## Activity
Only lines containing the string "href" belong in the answer; copy all of them from the entries.

[Given records Boundary: Start]

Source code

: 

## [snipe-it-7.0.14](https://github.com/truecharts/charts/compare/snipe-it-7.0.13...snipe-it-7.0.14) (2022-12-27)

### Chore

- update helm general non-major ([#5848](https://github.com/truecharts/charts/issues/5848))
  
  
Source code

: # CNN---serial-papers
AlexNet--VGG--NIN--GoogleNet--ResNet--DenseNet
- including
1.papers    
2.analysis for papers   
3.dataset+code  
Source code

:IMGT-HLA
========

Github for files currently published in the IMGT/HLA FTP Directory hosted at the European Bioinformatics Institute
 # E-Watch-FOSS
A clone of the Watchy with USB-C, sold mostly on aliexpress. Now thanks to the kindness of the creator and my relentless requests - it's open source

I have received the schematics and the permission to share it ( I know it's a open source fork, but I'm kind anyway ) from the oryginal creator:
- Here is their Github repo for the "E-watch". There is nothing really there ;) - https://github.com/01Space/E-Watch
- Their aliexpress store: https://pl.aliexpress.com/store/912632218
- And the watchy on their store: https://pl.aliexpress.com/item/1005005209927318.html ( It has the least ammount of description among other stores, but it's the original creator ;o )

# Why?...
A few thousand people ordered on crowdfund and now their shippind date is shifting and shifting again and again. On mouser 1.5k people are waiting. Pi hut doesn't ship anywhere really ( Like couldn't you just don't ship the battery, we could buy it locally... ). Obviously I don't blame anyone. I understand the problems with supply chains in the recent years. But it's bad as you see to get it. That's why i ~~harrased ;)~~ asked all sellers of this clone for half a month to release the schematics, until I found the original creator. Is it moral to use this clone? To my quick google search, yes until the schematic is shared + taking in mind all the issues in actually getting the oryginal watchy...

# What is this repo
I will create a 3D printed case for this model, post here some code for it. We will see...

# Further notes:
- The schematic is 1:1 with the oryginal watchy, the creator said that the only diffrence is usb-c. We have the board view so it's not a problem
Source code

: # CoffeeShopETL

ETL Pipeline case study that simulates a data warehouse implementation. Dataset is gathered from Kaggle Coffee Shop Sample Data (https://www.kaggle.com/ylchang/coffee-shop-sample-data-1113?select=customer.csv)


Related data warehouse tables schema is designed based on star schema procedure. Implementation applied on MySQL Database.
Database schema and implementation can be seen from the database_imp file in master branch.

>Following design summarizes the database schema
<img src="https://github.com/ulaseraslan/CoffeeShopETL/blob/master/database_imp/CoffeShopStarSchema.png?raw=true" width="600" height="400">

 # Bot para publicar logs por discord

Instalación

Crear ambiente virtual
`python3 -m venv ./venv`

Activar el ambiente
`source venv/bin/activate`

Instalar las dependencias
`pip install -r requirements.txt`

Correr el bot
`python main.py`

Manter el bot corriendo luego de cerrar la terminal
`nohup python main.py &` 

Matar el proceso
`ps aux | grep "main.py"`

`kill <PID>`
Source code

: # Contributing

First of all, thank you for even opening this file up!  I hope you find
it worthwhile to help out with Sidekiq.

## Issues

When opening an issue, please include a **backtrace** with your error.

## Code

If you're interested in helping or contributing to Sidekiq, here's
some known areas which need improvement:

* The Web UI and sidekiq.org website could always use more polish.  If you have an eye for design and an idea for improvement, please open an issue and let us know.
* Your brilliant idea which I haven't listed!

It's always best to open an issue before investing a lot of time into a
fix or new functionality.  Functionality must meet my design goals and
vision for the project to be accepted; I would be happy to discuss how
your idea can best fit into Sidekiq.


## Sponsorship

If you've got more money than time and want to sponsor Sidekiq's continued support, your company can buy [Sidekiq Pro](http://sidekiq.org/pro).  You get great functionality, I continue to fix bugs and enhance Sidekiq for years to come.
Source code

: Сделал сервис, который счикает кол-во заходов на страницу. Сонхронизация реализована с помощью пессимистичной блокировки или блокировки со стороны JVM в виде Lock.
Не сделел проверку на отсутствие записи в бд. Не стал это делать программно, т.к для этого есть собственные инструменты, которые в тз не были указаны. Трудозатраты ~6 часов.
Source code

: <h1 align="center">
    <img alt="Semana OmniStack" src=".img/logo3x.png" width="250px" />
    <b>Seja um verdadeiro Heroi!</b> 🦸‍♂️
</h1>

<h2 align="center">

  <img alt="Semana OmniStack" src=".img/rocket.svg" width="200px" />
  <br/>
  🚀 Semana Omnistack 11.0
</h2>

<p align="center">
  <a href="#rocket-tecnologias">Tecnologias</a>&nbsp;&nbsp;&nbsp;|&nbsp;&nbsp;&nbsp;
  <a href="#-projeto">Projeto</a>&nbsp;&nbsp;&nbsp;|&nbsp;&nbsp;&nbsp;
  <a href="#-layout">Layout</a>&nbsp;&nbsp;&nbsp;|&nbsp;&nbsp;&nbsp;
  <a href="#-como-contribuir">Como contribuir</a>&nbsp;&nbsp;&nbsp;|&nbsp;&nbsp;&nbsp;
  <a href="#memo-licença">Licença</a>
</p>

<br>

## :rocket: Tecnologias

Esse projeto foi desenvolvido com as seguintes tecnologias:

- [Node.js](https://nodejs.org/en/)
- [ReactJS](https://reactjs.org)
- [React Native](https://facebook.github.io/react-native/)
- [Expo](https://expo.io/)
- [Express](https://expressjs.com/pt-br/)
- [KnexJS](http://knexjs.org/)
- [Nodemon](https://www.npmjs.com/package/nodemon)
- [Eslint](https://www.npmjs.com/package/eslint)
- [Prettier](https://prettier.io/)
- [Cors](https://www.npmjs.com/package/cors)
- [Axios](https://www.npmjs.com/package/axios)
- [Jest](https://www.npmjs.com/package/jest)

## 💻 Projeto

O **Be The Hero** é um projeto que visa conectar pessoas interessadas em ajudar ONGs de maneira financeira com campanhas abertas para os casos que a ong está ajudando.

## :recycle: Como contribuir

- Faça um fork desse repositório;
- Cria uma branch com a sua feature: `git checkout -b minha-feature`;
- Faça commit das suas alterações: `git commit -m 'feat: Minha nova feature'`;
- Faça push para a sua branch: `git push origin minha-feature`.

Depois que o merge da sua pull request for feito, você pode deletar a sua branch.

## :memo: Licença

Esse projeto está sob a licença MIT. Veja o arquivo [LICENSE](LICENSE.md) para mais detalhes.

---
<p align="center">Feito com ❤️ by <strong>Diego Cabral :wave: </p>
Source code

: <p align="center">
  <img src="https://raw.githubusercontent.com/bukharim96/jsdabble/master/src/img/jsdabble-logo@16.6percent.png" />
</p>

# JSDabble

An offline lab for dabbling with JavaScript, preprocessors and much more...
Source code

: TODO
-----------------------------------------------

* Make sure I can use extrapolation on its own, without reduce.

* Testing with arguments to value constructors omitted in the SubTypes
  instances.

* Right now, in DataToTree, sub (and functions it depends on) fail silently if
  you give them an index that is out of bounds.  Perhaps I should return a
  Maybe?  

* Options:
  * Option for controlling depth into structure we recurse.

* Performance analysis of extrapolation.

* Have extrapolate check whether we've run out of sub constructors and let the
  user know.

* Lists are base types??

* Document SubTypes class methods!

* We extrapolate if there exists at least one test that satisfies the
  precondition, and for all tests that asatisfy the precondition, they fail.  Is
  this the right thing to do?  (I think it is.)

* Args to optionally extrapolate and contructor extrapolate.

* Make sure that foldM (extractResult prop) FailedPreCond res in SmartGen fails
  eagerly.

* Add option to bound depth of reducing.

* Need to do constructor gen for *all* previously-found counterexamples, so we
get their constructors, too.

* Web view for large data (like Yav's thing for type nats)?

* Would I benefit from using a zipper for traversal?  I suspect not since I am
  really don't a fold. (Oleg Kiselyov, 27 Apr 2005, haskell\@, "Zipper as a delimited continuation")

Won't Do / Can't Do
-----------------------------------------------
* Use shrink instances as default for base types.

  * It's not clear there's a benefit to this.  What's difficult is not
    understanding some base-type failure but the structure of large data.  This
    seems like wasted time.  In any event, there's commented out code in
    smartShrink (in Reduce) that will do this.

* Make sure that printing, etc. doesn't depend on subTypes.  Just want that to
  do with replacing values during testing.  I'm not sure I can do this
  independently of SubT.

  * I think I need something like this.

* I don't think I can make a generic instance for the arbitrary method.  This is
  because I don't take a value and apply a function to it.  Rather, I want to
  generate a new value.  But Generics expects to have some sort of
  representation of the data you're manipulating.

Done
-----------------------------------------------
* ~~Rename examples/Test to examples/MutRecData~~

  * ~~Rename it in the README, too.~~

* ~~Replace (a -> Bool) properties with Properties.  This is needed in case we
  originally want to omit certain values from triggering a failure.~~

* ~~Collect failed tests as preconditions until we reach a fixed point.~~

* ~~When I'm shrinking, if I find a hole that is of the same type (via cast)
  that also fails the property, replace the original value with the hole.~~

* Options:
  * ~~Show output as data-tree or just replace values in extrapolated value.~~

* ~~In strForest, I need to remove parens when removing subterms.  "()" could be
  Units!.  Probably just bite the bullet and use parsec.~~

[Given records Boundary: End]

## Problem solution
  <a href="#rocket-tecnologias">Tecnologias</a>&nbsp;&nbsp;&nbsp;|&nbsp;&nbsp;&nbsp;
  <a href="#-projeto">Projeto</a>&nbsp;&nbsp;&nbsp;|&nbsp;&nbsp;&nbsp;
  <a href="#-layout">Layout</a>&nbsp;&nbsp;&nbsp;|&nbsp;&nbsp;&nbsp;
  <a href="#-como-contribuir">Como contribuir</a>&nbsp;&nbsp;&nbsp;|&nbsp;&nbsp;&nbsp;
  <a href="#memo-licença">Licença</a>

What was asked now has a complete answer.